Get your Gundam fix at Diver City, Odaiba

Catering to older children, Odaiba is a mecca for every Gundam lover. Have your picture taken with the towering life-size Gundam action figure right in front of Divercity Tokyo Plaza. If you want to immerse yourself in more things Gundam, go to Gundam Front Tokyo at the 7th floor of the plaza mall. Have a photo-op with your favorite Gundam characters from Mobile Suit Gundam to Mobile Suit Gundam AGE at the Character Photo Spot.

You can also have your photo taken with a scale model of the 1/1 core fighter jet from the finale of Mobile Suit Gundam illuminated by blue lights surrounding its stand for a more surreal effect. If you and your kids are interested in how things work, the Gunpla Factory showcases the pellets used for making gunpla. For a more hands-on experience and if you have extra cash, you can assemble part of a gunpla kit at the Gunpla Labo section of the museum. Merchandise items are also available for sale in the museum, so you and your kids can have souvenirs to take home. I bought a few cool shirts there.

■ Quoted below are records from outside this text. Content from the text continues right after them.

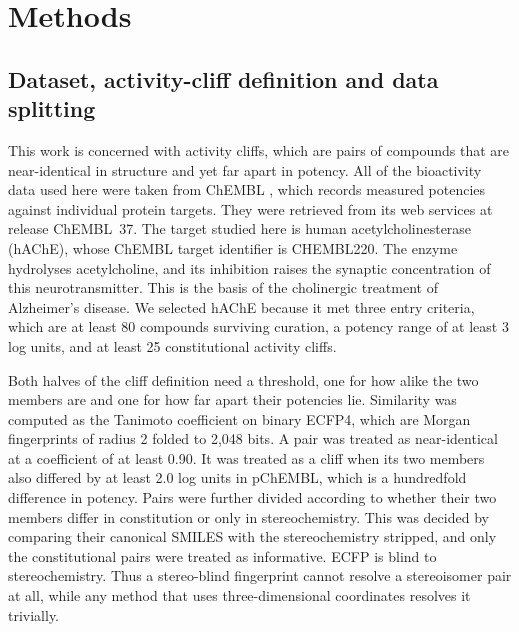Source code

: \section{Methods}

\subsection{Dataset, activity-cliff definition and data splitting}\label{sec:dataset}

This work is concerned with activity cliffs, which are pairs of compounds that are
near-identical in structure and yet far apart in potency. All of the bioactivity data
used here were taken from ChEMBL \citep{chembl}, which records measured potencies
against individual protein targets. They were retrieved from its web services at
release ChEMBL~37. The target studied here is human acetylcholinesterase (hAChE), whose
ChEMBL target identifier is CHEMBL220. The enzyme hydrolyses acetylcholine, and its
inhibition raises the synaptic concentration of this neurotransmitter. This is the
basis of the cholinergic treatment of Alzheimer's disease. We selected hAChE because it
met three entry criteria, which are at least 80 compounds surviving curation, a potency
range of at least 3 log units, and at least 25 constitutional activity cliffs.

Both halves of the cliff definition need a threshold, one for how alike the two members
are and one for how far apart their potencies lie. Similarity was computed as the
Tanimoto coefficient on binary ECFP4, which are Morgan fingerprints of radius 2 folded
to 2{,}048 bits. A pair was treated as near-identical at a coefficient of at least
0.90. It was treated as a cliff when its two members also differed by at least 2.0 log
units in pChEMBL, which is a hundredfold difference in potency. Pairs were further
divided according to whether their two members differ in constitution or only in
stereochemistry. This was decided by comparing their canonical SMILES with the
stereochemistry stripped, and only the constitutional pairs were treated as
informative. ECFP is blind to stereochemistry. Thus a stereo-blind fingerprint cannot
resolve a stereoisomer pair at all, while any method that uses three-dimensional
coordinates resolves it trivially.

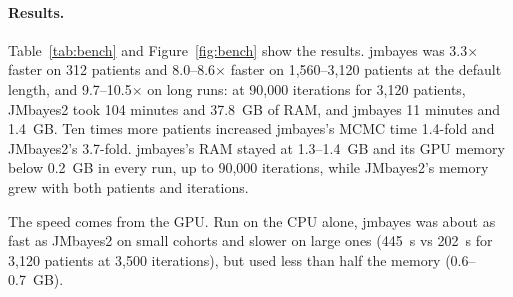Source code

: \documentclass[11pt]{article}
\begin{document}
\paragraph{Results.} Table~\ref{tab:bench} and Figure~\ref{fig:bench} show the results.
jmbayes was 3.3$\times$ faster on 312 patients and 8.0--8.6$\times$ faster on 1,560--3,120
patients at the default length, and 9.7--10.5$\times$ on long runs: at 90,000 iterations
for 3,120 patients, JMbayes2 took 104 minutes and 37.8~GB of RAM, and jmbayes 11 minutes
and 1.4~GB. Ten times more patients increased jmbayes's MCMC time 1.4-fold and JMbayes2's
3.7-fold. jmbayes's RAM stayed at 1.3--1.4~GB and its GPU memory below 0.2~GB in every
run, up to 90,000 iterations, while JMbayes2's memory grew with both patients and
iterations.

The speed comes from the GPU. Run on the CPU alone, jmbayes was about as fast as JMbayes2
on small cohorts and slower on large ones (445~s vs 202~s for 3,120 patients at 3,500
iterations), but used less than half the memory (0.6--0.7~GB).
\end{document}
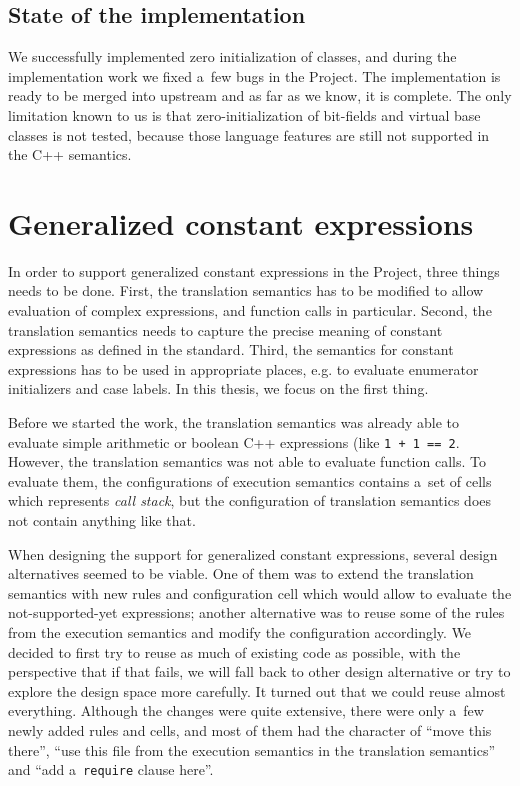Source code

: \documentclass[nolot,nolof,nocover,printed]{fithesis3}
\newcommand{\Project}{Project\xspace}
\begin{document}
\subsection{State of the implementation}

We successfully implemented zero initialization of classes, and during the implementation work we fixed a~few bugs in the \Project. The implementation is ready to be merged into upstream and as far as we know, it is complete. The only limitation known to us is that zero-initialization of bit-fields and virtual base classes is not tested, because those language features are still not supported in the C++ semantics.

\section{Generalized constant expressions} \label{sec:impl:constexpr}

In order to support generalized constant expressions in the \Project, three things needs to be done. First, the translation semantics has to be modified to allow evaluation of complex expressions, and function calls in particular. Second, the translation semantics needs to capture the precise meaning of constant expressions as defined in the standard. Third, the semantics for constant expressions has to be used in appropriate places, e.g. to evaluate enumerator initializers and case labels. In this thesis, we focus on the first thing.

Before we started the work, the translation semantics was already able to evaluate simple arithmetic or boolean C++ expressions (like \lstinline|1 + 1 == 2|. However, the translation semantics was not able to evaluate function calls. To evaluate them, the configurations of execution semantics contains a~set of cells which represents \textit{call stack}, but the configuration of translation semantics does not contain anything like that.

When designing the support for generalized constant expressions, several design alternatives seemed to be viable. One of them was to extend the translation semantics with new rules and configuration cell which would allow to evaluate the not-supported-yet expressions; another alternative was to reuse some of the rules from the execution semantics and modify the configuration accordingly. We decided to first try to reuse as much of existing code as possible, with the perspective that if that fails, we will fall back to other design alternative or try to explore the design space more carefully. It turned out that we could reuse almost everything. Although the changes were quite extensive, there were only a~few newly added rules and cells, and most of them had the character of \enquote{move this there}, \enquote{use this file from the execution semantics in the translation semantics} and \enquote{add a~\lstinline|require| clause here}.
\end{document}
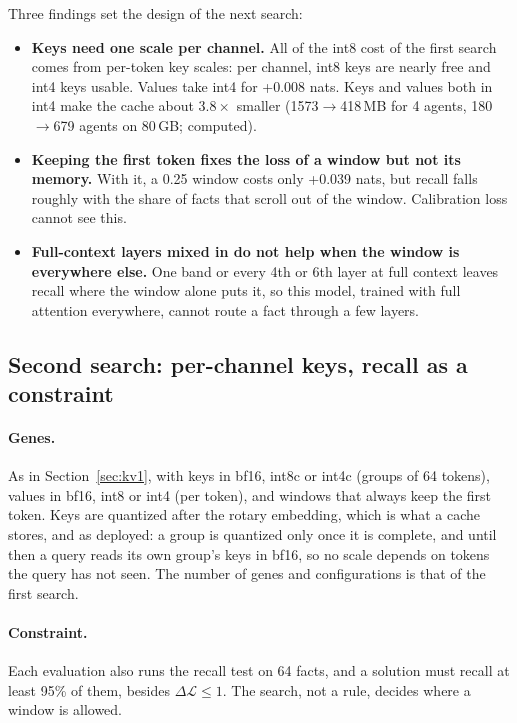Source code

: \documentclass[11pt]{article}
\newcommand{\dloss}{\Delta\mathcal{L}}
\begin{document}
\noindent Three findings set the design of the next search:
\begin{itemize}
  \item \textbf{Keys need one scale per channel.} All of the int8 cost of the first search comes from
        per-token key scales: per channel, int8 keys are nearly free and int4 keys usable. Values take
        int4 for +0.008 nats. Keys and values both in int4 make the cache about $3.8\times$ smaller
        (1573$\rightarrow$418\,MB for 4 agents, 180$\rightarrow$679 agents on 80\,GB; computed).
  \item \textbf{Keeping the first token fixes the loss of a window but not its memory.} With it, a 0.25
        window costs only +0.039 nats, but recall falls roughly with the share of facts that scroll out
        of the window. Calibration loss cannot see this.
  \item \textbf{Full-context layers mixed in do not help when the window is everywhere else.} One band or
        every 4th or 6th layer at full context leaves recall where the window alone puts it, so this
        model, trained with full attention everywhere, cannot route a fact through a few layers.
\end{itemize}

\subsection{Second search: per-channel keys, recall as a constraint}
\label{sec:kv2}
\paragraph{Genes.} As in Section~\ref{sec:kv1}, with keys in bf16, int8c or int4c (groups of 64 tokens),
values in bf16, int8 or int4 (per token), and windows that always keep the first token. Keys are quantized
after the rotary embedding, which is what a cache stores, and as deployed: a group is quantized only once
it is complete, and until then a query reads its own group's keys in bf16, so no scale depends on tokens
the query has not seen. The number of genes and configurations is that of the first search.

\paragraph{Constraint.} Each evaluation also runs the recall test on 64 facts, and a solution must recall
at least 95\% of them, besides $\dloss\le1$. The search, not a rule, decides where a window is allowed.
\end{document}

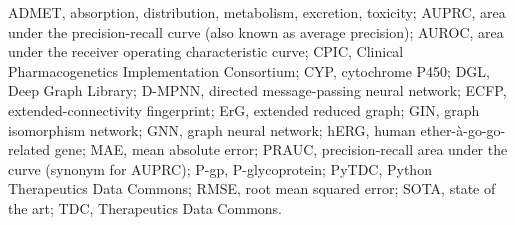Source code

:\documentclass[11pt]{article}
\begin{document}
ADMET, absorption, distribution, metabolism, excretion, toxicity; AUPRC, area under the precision-recall curve (also known as average precision); AUROC, area under the receiver operating characteristic curve; CPIC, Clinical Pharmacogenetics Implementation Consortium; CYP, cytochrome P450; DGL, Deep Graph Library; D-MPNN, directed message-passing neural network; ECFP, extended-connectivity fingerprint; ErG, extended reduced graph; GIN, graph isomorphism network; GNN, graph neural network; hERG, human ether-\`a-go-go-related gene; MAE, mean absolute error; PRAUC, precision-recall area under the curve (synonym for AUPRC); P-gp, P-glycoprotein; PyTDC, Python Therapeutics Data Commons; RMSE, root mean squared error; SOTA, state of the art; TDC, Therapeutics Data Commons.



\end{document}
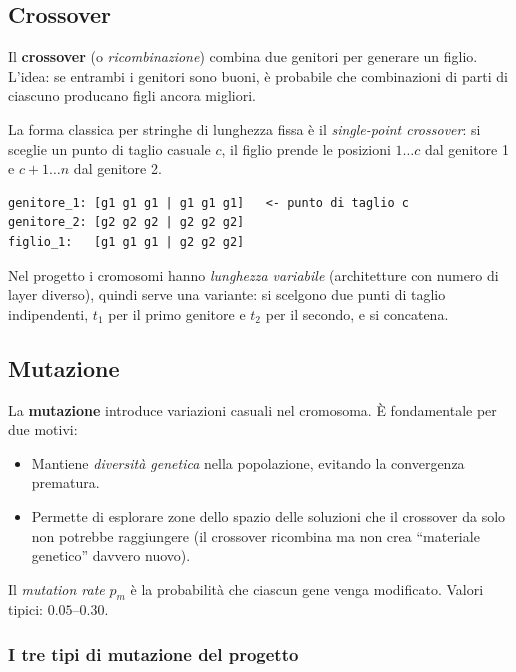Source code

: \documentclass[11pt,a4paper]{article}
\begin{document}
\subsection{Crossover}

Il \textbf{crossover} (o \emph{ricombinazione}) combina due genitori per
generare un figlio. L'idea: se entrambi i genitori sono buoni, è probabile
che combinazioni di parti di ciascuno producano figli ancora migliori.

La forma classica per stringhe di lunghezza fissa è il \emph{single-point
crossover}: si sceglie un punto di taglio casuale $c$, il figlio prende
le posizioni $1\dots c$ dal genitore 1 e $c+1\dots n$ dal genitore 2.

\begin{verbatim}
genitore_1: [g1 g1 g1 | g1 g1 g1]   <- punto di taglio c
genitore_2: [g2 g2 g2 | g2 g2 g2]
figlio_1:   [g1 g1 g1 | g2 g2 g2]
\end{verbatim}

Nel progetto i cromosomi hanno \emph{lunghezza variabile} (architetture
con numero di layer diverso), quindi serve una variante: si scelgono due
punti di taglio indipendenti, $t_1$ per il primo genitore e $t_2$ per il
secondo, e si concatena.

\subsection{Mutazione}

La \textbf{mutazione} introduce variazioni casuali nel cromosoma. È
fondamentale per due motivi:
\begin{itemize}
    \item Mantiene \emph{diversità genetica} nella popolazione, evitando
          la convergenza prematura.
    \item Permette di esplorare zone dello spazio delle soluzioni che il
          crossover da solo non potrebbe raggiungere (il crossover ricombina
          ma non crea ``materiale genetico'' davvero nuovo).
\end{itemize}

Il \emph{mutation rate} $p_m$ è la probabilità che ciascun gene venga
modificato. Valori tipici: $0.05$--$0.30$.

\subsubsection{I tre tipi di mutazione del progetto}
\end{document}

Inside the mall itself, there are boutiques that carry non-Gundam related items like shoes, bags, and clothes, so you can shop there after sightseeing the Gundam museum with your children. Outside the mall, there is also a replica of the Statue of Liberty by the bridge where you might want to have your picture taken.

Be spirited away at the Studio Ghibli Museum
Hayao Mizayaki fan or not, you’ll love the Studio Ghibli museum in Mitaka. It’s a one-of- a-kind experience that will leave you smiling once you step out the museum grounds. I know I did! The
storybook-like part of the museum felt so magical, it took a couple of hours before I got over the soaring feeling that exploring the museum halls gave me.

Sadly, taking photos inside the museum is prohibited, so I have no photos of my own to share (even cellphones are supposed to be turned off). The people behind Studio Ghibli museum want a complete sensory experience for their guests, and they feel that using a camera will hinder their guests’ full appreciation of every attraction in store for them. As a photographer, this rule bothered me a lot at first. I mean, how can I not take photos of this majestic place? Even the ceiling adorned with art featuring several characters from Mizayaki’s stories is snap-worthy. But going hands-free for a couple of hours proved to be quite liberating. It felt good to be completely present in each attraction and use my eyes instead of the viewfinder to look at every sight.

If you have small children, they will also feel empowered in the Studio Ghibli museum because children are addressed separately from their parents and are even given a chance to hand in
their own tickets. It’s a good way to subtly introduce the concept of independence to them.
I’ve always been a firm believer that there is something for everybody in whatever city. 

Both you and your children can have a good time in whichever city you choose to travel in. All it takes is just a bit of research and thinking beyond the usual recommended destinations.